MELBOURNE, May 11 -- Nexus Energy Ltd., Melbourne, let a contract to Fluor Australia for the engineering work needed to bring the Crux field liquids project to the final investment decision (FID) stage by yearend. Crux field lies on production license AC/L9 in the Browse basin off Western Australia.
Based on the agreement, Nexus has the right to review Fluor’s initial work by the end of June. If this meets the required standard and FID is reached, the intention is for Fluor to continue assisting Nexus with the project.
Nexus has been trying to progress the Crux project for several years, but has been hampered by the collapse in 2008 of a $225 million (Aus.) deal with Japan’s Mitsui & Co. Ltd. to buy a 25% stake in the development. This was compounded by the global economic crisis.

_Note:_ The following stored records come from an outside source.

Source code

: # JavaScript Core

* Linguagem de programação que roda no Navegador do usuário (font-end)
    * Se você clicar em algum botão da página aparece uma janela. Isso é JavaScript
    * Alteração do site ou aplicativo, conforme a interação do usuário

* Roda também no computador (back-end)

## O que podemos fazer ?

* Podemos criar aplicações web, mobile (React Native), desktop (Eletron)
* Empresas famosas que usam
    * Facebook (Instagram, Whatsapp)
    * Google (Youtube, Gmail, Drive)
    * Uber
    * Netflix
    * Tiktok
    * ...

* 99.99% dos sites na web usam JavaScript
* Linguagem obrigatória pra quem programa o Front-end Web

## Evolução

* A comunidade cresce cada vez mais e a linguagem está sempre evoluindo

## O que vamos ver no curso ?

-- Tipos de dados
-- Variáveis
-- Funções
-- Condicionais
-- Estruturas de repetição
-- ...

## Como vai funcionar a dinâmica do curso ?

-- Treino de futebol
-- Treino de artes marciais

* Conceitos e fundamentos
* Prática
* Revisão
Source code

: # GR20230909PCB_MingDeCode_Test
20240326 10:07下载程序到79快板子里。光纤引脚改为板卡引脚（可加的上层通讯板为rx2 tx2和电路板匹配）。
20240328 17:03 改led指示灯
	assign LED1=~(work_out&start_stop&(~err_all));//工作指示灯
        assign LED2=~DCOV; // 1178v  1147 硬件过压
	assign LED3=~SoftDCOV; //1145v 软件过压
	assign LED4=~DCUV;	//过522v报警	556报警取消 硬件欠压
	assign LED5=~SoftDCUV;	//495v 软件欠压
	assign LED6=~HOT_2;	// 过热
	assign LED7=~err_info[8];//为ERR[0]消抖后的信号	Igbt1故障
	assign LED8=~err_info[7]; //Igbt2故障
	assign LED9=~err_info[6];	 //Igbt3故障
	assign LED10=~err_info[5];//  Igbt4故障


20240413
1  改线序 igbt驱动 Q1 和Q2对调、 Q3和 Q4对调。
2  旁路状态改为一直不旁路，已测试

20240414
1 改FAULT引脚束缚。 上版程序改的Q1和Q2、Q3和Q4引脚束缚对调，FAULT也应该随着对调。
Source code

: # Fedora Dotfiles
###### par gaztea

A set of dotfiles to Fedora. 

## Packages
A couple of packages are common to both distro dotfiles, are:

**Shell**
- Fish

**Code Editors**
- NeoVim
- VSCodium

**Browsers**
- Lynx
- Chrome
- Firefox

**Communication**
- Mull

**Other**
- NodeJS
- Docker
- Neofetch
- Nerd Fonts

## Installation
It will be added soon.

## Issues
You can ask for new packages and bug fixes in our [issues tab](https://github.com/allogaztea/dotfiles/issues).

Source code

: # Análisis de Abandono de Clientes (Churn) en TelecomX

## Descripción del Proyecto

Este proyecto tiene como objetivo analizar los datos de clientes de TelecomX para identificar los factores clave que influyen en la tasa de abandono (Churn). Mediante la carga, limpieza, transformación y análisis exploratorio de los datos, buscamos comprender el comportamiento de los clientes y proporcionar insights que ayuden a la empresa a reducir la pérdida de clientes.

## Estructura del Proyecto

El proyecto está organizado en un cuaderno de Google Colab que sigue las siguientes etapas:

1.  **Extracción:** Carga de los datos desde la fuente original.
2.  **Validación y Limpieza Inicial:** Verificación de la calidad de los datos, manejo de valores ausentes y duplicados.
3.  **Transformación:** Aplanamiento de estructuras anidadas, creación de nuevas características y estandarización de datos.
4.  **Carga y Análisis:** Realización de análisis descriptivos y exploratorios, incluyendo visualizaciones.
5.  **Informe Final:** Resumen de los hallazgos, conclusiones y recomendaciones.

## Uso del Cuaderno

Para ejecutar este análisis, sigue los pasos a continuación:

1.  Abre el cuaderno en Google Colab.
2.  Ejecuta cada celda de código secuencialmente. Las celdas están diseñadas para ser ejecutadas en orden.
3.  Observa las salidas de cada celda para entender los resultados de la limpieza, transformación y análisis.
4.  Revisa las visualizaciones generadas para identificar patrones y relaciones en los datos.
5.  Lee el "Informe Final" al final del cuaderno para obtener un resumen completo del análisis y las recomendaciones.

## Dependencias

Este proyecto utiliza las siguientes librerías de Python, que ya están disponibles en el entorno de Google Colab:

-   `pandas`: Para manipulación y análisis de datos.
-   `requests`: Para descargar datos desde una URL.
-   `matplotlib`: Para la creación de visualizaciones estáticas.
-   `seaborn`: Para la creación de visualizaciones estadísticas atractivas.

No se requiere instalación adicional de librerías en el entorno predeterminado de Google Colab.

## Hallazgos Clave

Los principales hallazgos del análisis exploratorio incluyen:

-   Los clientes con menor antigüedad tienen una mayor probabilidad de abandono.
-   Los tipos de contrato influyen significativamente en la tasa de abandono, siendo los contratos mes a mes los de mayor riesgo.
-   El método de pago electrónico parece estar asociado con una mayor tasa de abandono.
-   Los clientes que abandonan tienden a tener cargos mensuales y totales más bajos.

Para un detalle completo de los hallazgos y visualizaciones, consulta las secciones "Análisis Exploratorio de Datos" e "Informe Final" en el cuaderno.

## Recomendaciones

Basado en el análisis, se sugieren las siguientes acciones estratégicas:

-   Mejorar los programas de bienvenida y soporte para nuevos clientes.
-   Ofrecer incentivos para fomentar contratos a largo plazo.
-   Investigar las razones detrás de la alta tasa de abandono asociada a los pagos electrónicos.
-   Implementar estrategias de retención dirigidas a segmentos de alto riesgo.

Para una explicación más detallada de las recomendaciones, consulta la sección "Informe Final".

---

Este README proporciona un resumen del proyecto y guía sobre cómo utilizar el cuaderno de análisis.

The new agreement with Fluor is in addition to the recent appointment of the Wood Group for project management services.
Last month Nexus successfully completed the institutional component of it’s $122 million (Aus.) entitlement offer—a positive step towards raising funds for the Crux project.
Nexus is operator of PL AC/L9 and holds 85% equity in the liquids resource; joint venture partner Osaka Gas holds the remaining 15%. Shell Development Australia holds the rights to 100% of the gas resource within the permit and under the current contract can access the gas in 2021.
Average water depth is 170 m with the major Crux reservoir at 3,800 m, according to Nexus.
Five intersections of the Crux field have been drilled to date and about 280 sq km of 3D seismic has been collected to delineate the structure. The Crux reservoir has high permeability and high porosity and the gas is low in carbon dioxide and other impurities.
“In addition to the Crux gas-condensate resource, upside potential has been identified around the undrilled Auriga and Caleum structures,” Nexus said.
It is proposed to develop the Crux field as a liquids stripping project. The development concept is based on four subsea production wells and four subsea gas reinjection wells tied back to a custom built leased floating production, storage, and offloading vessel.